Assigned task: Return every line of the data below that includes the string "pandas".

Given records:
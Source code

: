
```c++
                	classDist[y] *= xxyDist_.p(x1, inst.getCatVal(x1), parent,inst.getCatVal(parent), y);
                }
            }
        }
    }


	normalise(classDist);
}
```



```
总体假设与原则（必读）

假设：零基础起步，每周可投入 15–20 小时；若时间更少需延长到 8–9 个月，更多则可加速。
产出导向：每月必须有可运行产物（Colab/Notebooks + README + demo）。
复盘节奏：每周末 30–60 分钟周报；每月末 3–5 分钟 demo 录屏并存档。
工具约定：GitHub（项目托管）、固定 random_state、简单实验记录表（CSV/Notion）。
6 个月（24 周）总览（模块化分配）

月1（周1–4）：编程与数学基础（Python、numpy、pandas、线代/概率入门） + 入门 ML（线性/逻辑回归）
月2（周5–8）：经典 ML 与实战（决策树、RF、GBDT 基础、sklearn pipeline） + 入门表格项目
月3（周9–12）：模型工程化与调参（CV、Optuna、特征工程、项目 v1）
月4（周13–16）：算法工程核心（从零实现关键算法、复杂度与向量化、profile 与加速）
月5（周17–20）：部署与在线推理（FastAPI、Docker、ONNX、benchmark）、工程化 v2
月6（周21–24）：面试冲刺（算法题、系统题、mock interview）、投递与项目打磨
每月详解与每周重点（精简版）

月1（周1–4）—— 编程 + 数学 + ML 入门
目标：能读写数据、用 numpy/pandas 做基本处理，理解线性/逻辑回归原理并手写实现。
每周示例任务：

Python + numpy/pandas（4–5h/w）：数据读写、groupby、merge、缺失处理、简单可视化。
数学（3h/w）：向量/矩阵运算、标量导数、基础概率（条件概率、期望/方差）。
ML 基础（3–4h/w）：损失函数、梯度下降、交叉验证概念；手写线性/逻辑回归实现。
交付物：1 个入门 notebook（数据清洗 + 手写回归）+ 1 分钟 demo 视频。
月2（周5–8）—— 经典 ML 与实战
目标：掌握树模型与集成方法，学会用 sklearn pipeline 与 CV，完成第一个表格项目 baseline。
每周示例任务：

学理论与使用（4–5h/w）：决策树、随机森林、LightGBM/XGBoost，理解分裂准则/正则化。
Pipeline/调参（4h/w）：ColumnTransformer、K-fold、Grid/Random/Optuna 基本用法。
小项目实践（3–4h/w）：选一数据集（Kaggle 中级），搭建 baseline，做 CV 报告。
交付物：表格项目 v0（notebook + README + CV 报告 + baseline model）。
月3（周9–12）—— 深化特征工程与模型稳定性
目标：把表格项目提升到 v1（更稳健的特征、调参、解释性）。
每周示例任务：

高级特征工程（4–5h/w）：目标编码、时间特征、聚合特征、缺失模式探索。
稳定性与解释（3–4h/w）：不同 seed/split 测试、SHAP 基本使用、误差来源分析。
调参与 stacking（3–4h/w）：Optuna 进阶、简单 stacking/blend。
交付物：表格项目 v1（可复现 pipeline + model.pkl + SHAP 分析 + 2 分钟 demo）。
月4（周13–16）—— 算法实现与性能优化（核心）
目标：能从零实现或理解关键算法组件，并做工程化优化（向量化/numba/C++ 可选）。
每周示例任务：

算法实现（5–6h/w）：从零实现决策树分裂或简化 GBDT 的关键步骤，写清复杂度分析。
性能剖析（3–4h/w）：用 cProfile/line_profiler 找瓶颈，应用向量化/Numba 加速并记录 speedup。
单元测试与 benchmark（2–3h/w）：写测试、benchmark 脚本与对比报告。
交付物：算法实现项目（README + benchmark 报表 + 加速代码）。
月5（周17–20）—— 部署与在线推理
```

Written solution:
月1（周1–4）：编程与数学基础（Python、numpy、pandas、线代/概率入门） + 入门 ML（线性/逻辑回归）
目标：能读写数据、用 numpy/pandas 做基本处理，理解线性/逻辑回归原理并手写实现。
Python + numpy/pandas（4–5h/w）：数据读写、groupby、merge、缺失处理、简单可视化。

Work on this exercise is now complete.